キャッシュバックやポイント還元についての税務上の取り扱いについて

2024-12-14
カテゴリ:税務会計,法人税法,所得税法,消費税法,税理士
キャッシュレス決済やカード決済が支払い手段として定着しており、現金決済を受け付けないところまで出てきました。
それに伴いキャッシュバック処理も相当数増えてきました。
キャッシュレス決済各社においても熾烈なシェア争いがあるのでしょう。

一消費者としてはキャッシュバックやポイント付与というものは非常に嬉しいものではありますが、今回はこのキャッシュバック・ポイント還元についての税務上の処理について記事にしていきたいと思います。
消費税法上の課税要件について
消費税の課税要件として
・国内において
・事業者が行った
・資産の譲渡、貸付、役務の提供
という要件があります。この要件に一致して、ようやく消費税の課税の対象となります。
逆を言えばこの要件に該当しなければそもそも消費税がかからない取引となります。
【消費税の課税対象要否】
・上記要件に該当する➡課税or非課税の検討
・上記要件に該当しない➡課税対象外(不課税)
となります。
今回は「国内事業者であること」を前提とし、「資産の譲渡、貸付、役務の提供」について検討していきたいと思います。
ご存じのところかも知れませんが、「資産の譲渡、貸付、役務の提供」、についても簡単に説明します。
・資産の譲渡:売った(スーパーで商品を売るようなイメージ)
・貸付:貸した(部屋を貸した、レンタルビデオを貸したというイメージ)
・役務の提供:サービスの提供(マッサージをしてもらったなどをイメージ)
対外のビジネスはこの資産の譲渡、貸付、役務の提供のいずれかに該当することとなっています。

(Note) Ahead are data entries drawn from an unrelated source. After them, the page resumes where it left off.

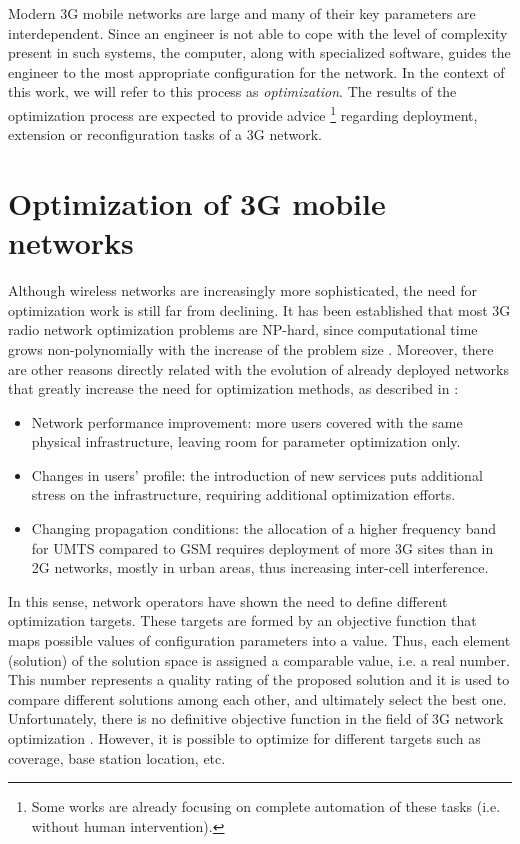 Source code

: Modern 3G mobile networks are large and many of their key parameters
are interdependent. Since an engineer is not able to cope with the
level of complexity present in such systems, the computer, along with
specialized software, guides the engineer to the most appropriate
configuration for the network. In the context of this work, we will
refer to this process as \emph{optimization}. The results of the optimization
process are expected to provide advice%
\footnote{Some works are already focusing on complete automation of these tasks
(i.e. without human intervention).%
} regarding deployment, extension or reconfiguration tasks of a 3G
network.


\section{Optimization of 3G mobile networks}

Although wireless networks are increasingly more sophisticated, the
need for optimization work is still far from declining. It has been
established that most 3G radio network optimization problems are NP-hard,
since computational time grows non-polynomially with the increase
of the problem size \cite{amaldi:planning.umts.base.station.location}.
Moreover, there are other reasons directly related with the evolution
of already deployed networks that greatly increase the need for optimization
methods, as described in \cite{nawrocki2006understanding}:
\begin{itemize}
\item Network performance improvement: more users covered with the same
physical infrastructure, leaving room for parameter optimization only.
\item Changes in users\textquoteright{} profile: the introduction of new
services puts additional stress on the infrastructure, requiring additional
optimization efforts.
\item Changing propagation conditions: the allocation of a higher frequency
band for UMTS compared to GSM requires deployment of more 3G sites
than in 2G networks, mostly in urban areas, thus increasing inter-cell
interference.
\end{itemize}
In this sense, network operators have shown the need to define different
optimization targets. These targets are formed by an objective function
that maps possible values of configuration parameters into a value.
Thus, each element (solution) of the solution space is assigned a
comparable value, i.e. a real number. This number represents a quality
rating of the proposed solution and it is used to compare different
solutions among each other, and ultimately select the best one. Unfortunately,
there is no definitive objective function in the field of 3G network
optimization \cite{nawrocki2006understanding}. However, it is possible
to optimize for different targets such as coverage, base station location,
etc.

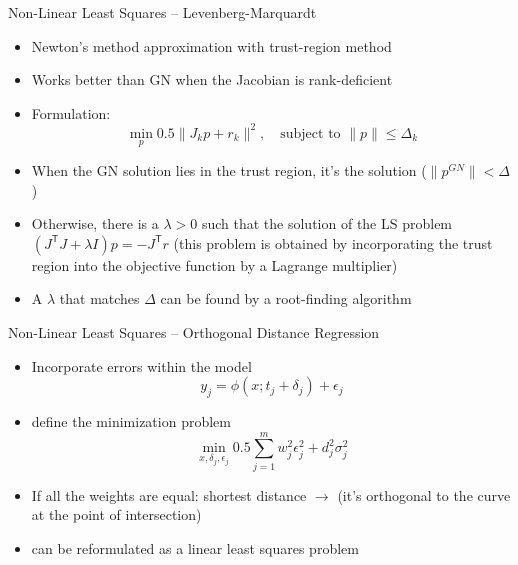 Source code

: \documentclass{beamer}
\newcommand{\tran}{\mathsf{T}}
\begin{document}
\begin{frame}{Non-Linear Least Squares -- Levenberg-Marquardt}
	\begin{itemize}
		\item Newton's method approximation with trust-region method
		\item Works better than GN when the Jacobian is rank-deficient
		\item Formulation:
		\begin{equation}
			\min_p 0.5 \| J_k p + r_k \|^2,\quad \text{subject to } \|p\| \leq \Delta_k
		\end{equation}
		\item When the GN solution lies in the trust region, it's the solution ($\|p^{GN}\| < \Delta$)
		\item Otherwise, there is a $\lambda >0$ such that the solution of the LS problem $(J^\tran J + \lambda I)p = -J^\tran r$ (this problem is obtained by incorporating the trust region into the objective function by a Lagrange multiplier)
		\item A $\lambda$ that matches $\Delta$ can be found by a root-finding algorithm
	\end{itemize}
\end{frame}

\begin{frame}{Non-Linear Least Squares -- Orthogonal Distance Regression}
	\begin{itemize}
		\item Incorporate errors within the model
		\[
			y_j = \phi(x;t_j+\delta_j) + \epsilon_j
		\]
		\item define the minimization problem
		\[
			\min_{x, \delta_j, \epsilon_j} 0.5 \sum_{j=1}^m w_j^2 \epsilon_j^2 + 	d_j^2\sigma_j^2
		\]
		\item If all the weights are equal: shortest distance $\rightarrow$ (it's orthogonal to the curve at the point of intersection)
		\item can be reformulated as a linear least squares problem
	\end{itemize}
\end{frame}
\end{document}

それではキャッシュバック・ポイント還元について上記要件に該当するか否かについて検討していきます。
課税対象外or対価の返還
何かの商品の購入等(資産の譲渡、貸付、役務の提供)に対する還元であれば「対価の返還」となります。
例えばビールを100ケース購入したら1,000円値引きします
のようなイメージです。

会計処理としては「仕入値引又は雑収入」が適切だと思います。
(経費科目のマイナスという考えもありますが、会計原則における総額主義に則り相殺しない方が私の好みです。)。

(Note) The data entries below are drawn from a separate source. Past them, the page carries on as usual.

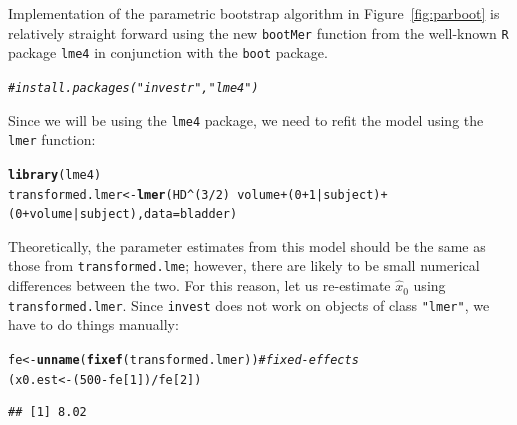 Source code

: \documentclass{article}\usepackage[]{graphicx}\usepackage[]{color}
\makeatletter
\newcommand{\hlnum}[1]{\textcolor[rgb]{0.686,0.059,0.569}{#1}}%
\newcommand{\hlcom}[1]{\textcolor[rgb]{0.678,0.584,0.686}{\textit{#1}}}%
\newcommand{\hlopt}[1]{\textcolor[rgb]{0,0,0}{#1}}%
\newcommand{\hlstd}[1]{\textcolor[rgb]{0.345,0.345,0.345}{#1}}%
\newcommand{\hlkwb}[1]{\textcolor[rgb]{0.69,0.353,0.396}{#1}}%
\newcommand{\hlkwc}[1]{\textcolor[rgb]{0.333,0.667,0.333}{#1}}%
\newcommand{\hlkwd}[1]{\textcolor[rgb]{0.737,0.353,0.396}{\textbf{#1}}}%
\newenvironment{kframe}{%
 \def\at@end@of@kframe{}%
 \ifinner\ifhmode%
  \def\at@end@of@kframe{\end{minipage}}%
  \begin{minipage}{\columnwidth}%
 \fi\fi%
 \def\FrameCommand##1{\hskip\@totalleftmargin \hskip-\fboxsep
 \colorbox{shadecolor}{##1}\hskip-\fboxsep
     \hskip-\linewidth \hskip-\@totalleftmargin \hskip\columnwidth}%
 \MakeFramed {\advance\hsize-\width
   \@totalleftmargin\z@ \linewidth\hsize
   \@setminipage}}%
 {\par\unskip\endMakeFramed%
 \at@end@of@kframe}
\newenvironment{knitrout}{}{} %
\makeatother
\begin{document}
Implementation of the parametric bootstrap algorithm in Figure~\ref{fig:parboot} is relatively straight forward using the new \texttt{bootMer} function from the well-known \texttt{R} package \texttt{lme4} \citep{bates-lme4-2014} in conjunction with the \texttt{boot} package.

\begin{knitrout}
\color{fgcolor}\begin{kframe}
\begin{alltt}
\hlcom{# install.packages("investr", "lme4")}
\end{alltt}
\end{kframe}
\end{knitrout}

Since we will be using the \texttt{lme4} package, we need to refit the model using the \texttt{lmer} function:
\begin{knitrout}
\color{fgcolor}\begin{kframe}
\begin{alltt}
\hlkwd{library}\hlstd{(lme4)}
\hlstd{transformed.lmer} \hlkwb{<-} \hlkwd{lmer}\hlstd{(HD} \hlopt{^} \hlstd{(}\hlnum{3} \hlopt{/} \hlnum{2}\hlstd{)} \hlopt{~} \hlstd{volume} \hlopt{+} \hlstd{(}\hlnum{0} \hlopt{+} \hlnum{1} \hlopt{|} \hlstd{subject)} \hlopt{+}
                           \hlstd{(}\hlnum{0} \hlopt{+} \hlstd{volume} \hlopt{|} \hlstd{subject),} \hlkwc{data} \hlstd{= bladder)}
\end{alltt}
\end{kframe}
\end{knitrout}
Theoretically, the parameter estimates from this model should be the same as those from \texttt{transformed.lme}; however, there are likely to be small numerical differences between the two.  For this reason, let us re-estimate $\widehat{x}_0$ using \texttt{transformed.lmer}.  Since \texttt{invest} does not work on objects of class \texttt{"lmer"}, we have to do things manually:
\begin{knitrout}
\color{fgcolor}\begin{kframe}
\begin{alltt}
\hlstd{fe} \hlkwb{<-} \hlkwd{unname}\hlstd{(}\hlkwd{fixef}\hlstd{(transformed.lmer))}  \hlcom{# fixed-effects}
\hlstd{(x0.est} \hlkwb{<-} \hlstd{(}\hlnum{500} \hlopt{-} \hlstd{fe[}\hlnum{1}\hlstd{])} \hlopt{/} \hlstd{fe[}\hlnum{2}\hlstd{])}
\end{alltt}
\begin{verbatim}
## [1] 8.02
\end{verbatim}
\end{kframe}
\end{knitrout}
\end{document}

よくガソリンスタンドなどでポイント分だけ支払代金から値引きされているケースもありますが、厳密にいえば総額計上が正しい処理なのだと思います。
ただ、消費税の計算をした際、本則課税方式を採用しているのであれば実質的に納付税額には影響が出ず、簡易課税方式を採用している場合であっても僅少な額であるので実務上は相殺処理がなされているのが実情だと思います。

逆にその資産の譲渡、貸付、役務の提供のどれにも該当しないキャッシュバック、ポイント還元であればそもそも消費税の課税の対象とならないため「課税対象外」となります。

特定の買い物によらないキャッシュバックやポイント還元がこれに該当します。
特定の買い物に該当するかしないかの線引きは難しいところがありますが、明確に特定の買い物によらないキャッシュバック・ポイント還元については「課税対象外」処理が妥当です。

勘定科目としては「雑収入」が適切だと思います。

また、キャッシュバック・ポイント還元については現金取引によらずにクレジットカードの支払金額に充当されていたりポイントによる還元というケースも非常に多いため経理処理に漏れが生じがちであるところも注意が必要です。